GOAL OF THE EXERCISE
Please transcribe the data exactly, with nothing left out.

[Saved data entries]
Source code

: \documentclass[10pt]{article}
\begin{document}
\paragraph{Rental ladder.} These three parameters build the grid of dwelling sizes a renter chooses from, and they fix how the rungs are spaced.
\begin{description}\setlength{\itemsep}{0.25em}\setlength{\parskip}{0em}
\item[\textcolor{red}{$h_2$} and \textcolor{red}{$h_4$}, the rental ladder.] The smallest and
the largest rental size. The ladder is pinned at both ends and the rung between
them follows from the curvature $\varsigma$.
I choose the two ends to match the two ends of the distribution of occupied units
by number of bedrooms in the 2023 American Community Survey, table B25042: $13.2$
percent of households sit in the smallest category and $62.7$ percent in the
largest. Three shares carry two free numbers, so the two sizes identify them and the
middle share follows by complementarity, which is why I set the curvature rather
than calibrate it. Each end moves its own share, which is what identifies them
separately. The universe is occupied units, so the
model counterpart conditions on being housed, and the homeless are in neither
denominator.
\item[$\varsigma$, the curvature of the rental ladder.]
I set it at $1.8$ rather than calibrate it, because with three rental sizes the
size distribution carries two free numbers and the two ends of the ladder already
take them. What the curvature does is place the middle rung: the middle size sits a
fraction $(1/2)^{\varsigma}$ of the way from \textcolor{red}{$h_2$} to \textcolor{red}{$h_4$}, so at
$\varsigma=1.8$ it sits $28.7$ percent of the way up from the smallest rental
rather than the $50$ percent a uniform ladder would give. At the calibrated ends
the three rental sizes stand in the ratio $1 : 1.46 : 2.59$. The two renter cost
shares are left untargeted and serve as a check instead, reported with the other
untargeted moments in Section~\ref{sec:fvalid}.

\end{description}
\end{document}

RESULT OF THE TASK
Source code

: \documentclass[10pt]{article}
\begin{document}
\paragraph{Rental ladder.} These three parameters build the grid of dwelling sizes a renter chooses from, and they fix how the rungs are spaced.
\begin{description}\setlength{\itemsep}{0.25em}\setlength{\parskip}{0em}
\item[\textcolor{red}{$h_2$} and \textcolor{red}{$h_4$}, the rental ladder.] The smallest and
the largest rental size. The ladder is pinned at both ends and the rung between
them follows from the curvature $\varsigma$.
I choose the two ends to match the two ends of the distribution of occupied units
by number of bedrooms in the 2023 American Community Survey, table B25042: $13.2$
percent of households sit in the smallest category and $62.7$ percent in the
largest. Three shares carry two free numbers, so the two sizes identify them and the
middle share follows by complementarity, which is why I set the curvature rather
than calibrate it. Each end moves its own share, which is what identifies them
separately. The universe is occupied units, so the
model counterpart conditions on being housed, and the homeless are in neither
denominator.
\item[$\varsigma$, the curvature of the rental ladder.]
I set it at $1.8$ rather than calibrate it, because with three rental sizes the
size distribution carries two free numbers and the two ends of the ladder already
take them. What the curvature does is place the middle rung: the middle size sits a
fraction $(1/2)^{\varsigma}$ of the way from \textcolor{red}{$h_2$} to \textcolor{red}{$h_4$}, so at
$\varsigma=1.8$ it sits $28.7$ percent of the way up from the smallest rental
rather than the $50$ percent a uniform ladder would give. At the calibrated ends
the three rental sizes stand in the ratio $1 : 1.46 : 2.59$. The two renter cost
shares are left untargeted and serve as a check instead, reported with the other
untargeted moments in Section~\ref{sec:fvalid}.

\end{description}
\end{document}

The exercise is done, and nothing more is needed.